Ilhas Galápagos voltam ao palco principal da ciência
Agora é a vez dos cormorões, que ajudam a explicar porque certas espécies de aves desaprendem a voar.
Há quase 200 anos – já diria seu livro de biologia do ensino médio – o naturalista britânico Charles Darwin, a bordo do brigue HMS Beagle, desembarcou nas Ilhas Galápagos, no Oceano Pacífico. Observando os bicos dos tentilhões, pássaros típicos do local, teve uma das sacadas mais importantes da ciência: a Teoria da Evolução, explicada na obra A Origem das Espécies, de 1859.
O pesquisador, é claro, já saiu da vida para entrar na história (veja detalhes aqui). Mas a fama eterna e garantida não deixou o arquipélago – localizado a mil quilômetros da costa do Equador – com preguiça de inspirar novas gerações de cientistas: suas espécies únicas continuam gerando boas descobertas com frequência; a última delas publicada no periódico Science nesta semana.
Pesquisadores de universidades americanas descobriram por que pássaros chamados cormorões-de-Galápagos, típicos da região, são os únicos de sua família biológica com asas pequenas demais para voar. E a resposta está em um gene que, no ser humano, é responsável por uma série de graves doenças genéticas conhecidas genericamente como ciliopatias.
Acontece o seguinte: há 2 milhões de anos, o cormorão-de-Galápagos se tornou o único dos mais de 40 membros da família Phalacrocoracidae – entre eles o biguá, 100% brasileiro – que não consegue levantar voo. Suas pequenas asas ficam ótimas em vídeos fofos, e só.
Foi mais um capítulo exótico da seleção natural no arquipélago. Lá, a habilidade de voar não colabora muito com a sobrevivência: há poucos predadores, e esses animais conseguem a maior parte da comida de que precisam mergulhando nas águas rasas da costa. Com o tempo, pássaros pé no chão deixam mais descendentes que os que têm a cabeça nas nuvens.
Curiosos para saber qual alteração genética permitiu a mudança, Alejandro Burga e sua equipe falaram com a ecologista Patricia Parker, da Universidade de Missouri, que, graças a pesquisas anteriores, tinha mais de 2 mil amostras de material genético da espécie na geladeira.

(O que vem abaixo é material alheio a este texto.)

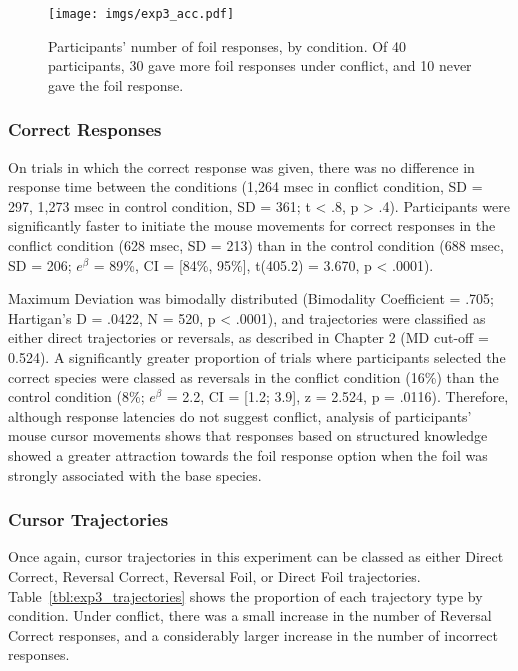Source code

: \begin{figure}[ht]
  \centering
  \texttt{[image: imgs/exp3\_acc.pdf]}
  \caption[Participants' number of foil responses, by condition, Experiment 3.]{
    \label{fig:exp3_acc}
    Participants' number of foil responses, by condition.
    Of 40 participants, 30 gave more foil responses under conflict,
    and 10 never gave the foil response.
}
\end{figure}



\subsubsection{Correct Responses}

On trials in which the correct response was given,
there was no difference in response time between the conditions
(1,264 msec in conflict condition, SD = 297,
1,273 msec in control condition, SD = 361; t < .8, p > .4).
Participants were significantly faster to initiate the mouse movements
for correct responses in the conflict condition (628  msec, SD = 213)
than in the control condition (688 msec, SD = 206;
$e^{\beta}$ = 89\%, CI = [84\%, 95\%], t(405.2) = 3.670, p < .0001).

Maximum Deviation was bimodally distributed
(Bimodality Coefficient = .705; Hartigan's D = .0422, N = 520, p < .0001),
and trajectories were classified as either
direct trajectories or reversals, as described in Chapter 2 (MD cut-off = 0.524).
A significantly greater proportion of
trials where participants selected the correct species
were classed as reversals
in the conflict condition (16\%)
than the control condition (8\%;
$e^{\beta}$ = 2.2, CI = [1.2; 3.9], z = 2.524, p = .0116).
Therefore, although response latencies do not suggest conflict,
analysis of participants' mouse cursor movements shows that
responses based on structured knowledge
showed a greater attraction towards the foil response option
when the foil was strongly associated with the base species.

\subsubsection{Cursor Trajectories}

Once again, cursor trajectories in this experiment
can be classed as either
Direct Correct, Reversal Correct, Reversal Foil, or Direct Foil trajectories.
Table~\ref{tbl:exp3_trajectories} shows the proportion of
each trajectory type by condition.
Under conflict, there was a small increase in the number of
Reversal Correct responses,
and a considerably larger increase in the number of incorrect responses.

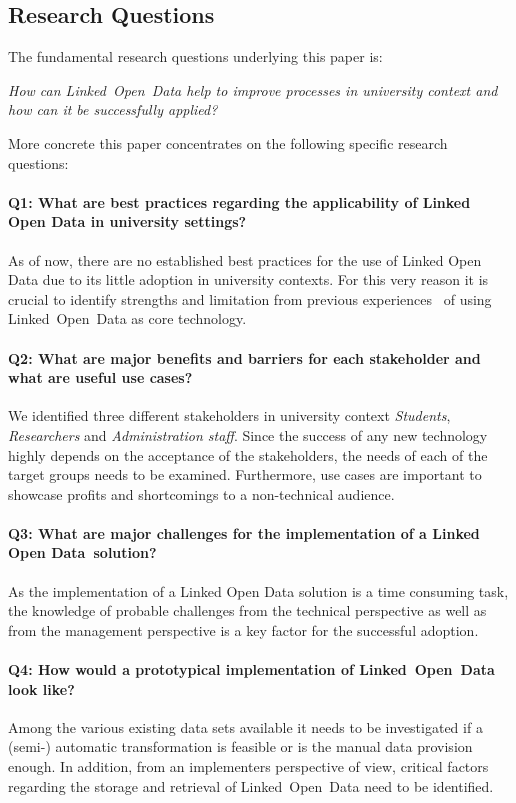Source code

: \documentclass{article}
\begin{document}
\subsection{Research Questions}
\label{introduction:research-questions}
The fundamental research questions underlying this paper is:
\begin{displayquote}
\textit{How can Linked~Open~Data help to improve processes in university context and how can it be successfully applied?}
\end{displayquote}
More concrete this paper concentrates on the following specific research questions:
\paragraph{Q1: What are best practices regarding the applicability of Linked Open Data in university settings?}
As of now, there are no established best practices for the use of Linked Open Data due to its little adoption in university contexts. For this very reason it is crucial to identify strengths and limitation from previous experiences~\cite{url:linked-universities-members} of using Linked~Open~Data as core technology. 
\paragraph{Q2: What are major benefits and barriers for each stakeholder and what are useful use cases?}
We identified three different stakeholders in university context \textit{Students}, \textit{Researchers} and \textit{Administration staff}. Since the success of any new technology highly depends on the acceptance of the stakeholders, the needs of each of the target groups needs to be examined. Furthermore, use cases are important to showcase profits and shortcomings to a non-technical audience. 
\paragraph{Q3: What are major challenges for the implementation of a Linked Open Data~solution?}
As the implementation of a Linked Open Data solution is a time consuming task, the knowledge of probable challenges from the technical perspective as well as from the management perspective is a key factor for the successful adoption. 
\paragraph{Q4: How would a prototypical implementation of Linked~Open~Data look like?}
Among the various existing data sets available it needs to be investigated if a (semi-) automatic transformation is feasible or is the manual data provision enough. In addition, from an implementers perspective of view, critical factors regarding the storage and retrieval of Linked~Open~Data need to be identified. 
\end{document}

Explicação rápida: esse é um caso curioso de pesquisa que não poderia ter sido feita de outra forma. Há muitos outros pássaros selvagens incapazes de voar – o avestruz e o emu são alguns dos exemplos mais famosos. Mas estudá-los não é muito frutífero, porque todos os seus parentes voadores já foram extintos. Sem comparar o DNA desses grandões com o material genético de um animal similar, mas com asas funcionais, fica difícil saber em qual gene específico ocorreu a mudança que os impediu de voar.
Cormorões voadores, por outro lado, estão muito bem, obrigado, e são comuns no mundo todo. Isso significa que há baldes de pássaros “normais” muito parecidos com os cormorões-de-Galápagos, cujo material genético pode ser usado como base de comparação para entendê-los melhor.
O truque deu certo. Descobriu-se que principal diferença entre eles e seus parentes é o gene Cux1, responsável pelo crescimento de estruturas chamadas cílios no exterior das células. Bactérias solitárias usam seus cílios para andar por aí, mas em seres vivos complexos como aves e mamíferos, eles assumem a função de “antenas”, que captam comandos químicos do resto do corpo – entre eles o que dá a ordem para o crescimento dos ossos.
No ser humano, como já mencionado, um bug no Cux1 e outros genes associados causa as ciliopatias – que vão da doença renal policística, relativamente comum, a certas formas mais raras de degeneração das retinas. Todas elas são resultado de má-formação: sem “antenas”, o corpo é incapaz de receber instruções e crescer da maneira correta. Nós pássaros, de maneira análoga, o problema nos cílios impede o crescimento completo das asas.
Esse seria um problema para a maior parte dos seres vivos: disfunções congênitas em geral diminuem as chances de sobrevivência de um espécime. Nas Galápagos, porém, os cormorões com asinhas de frango se deram bem, e viveram para contar a história – uma história da qual Darwin sem dúvida teria gostado.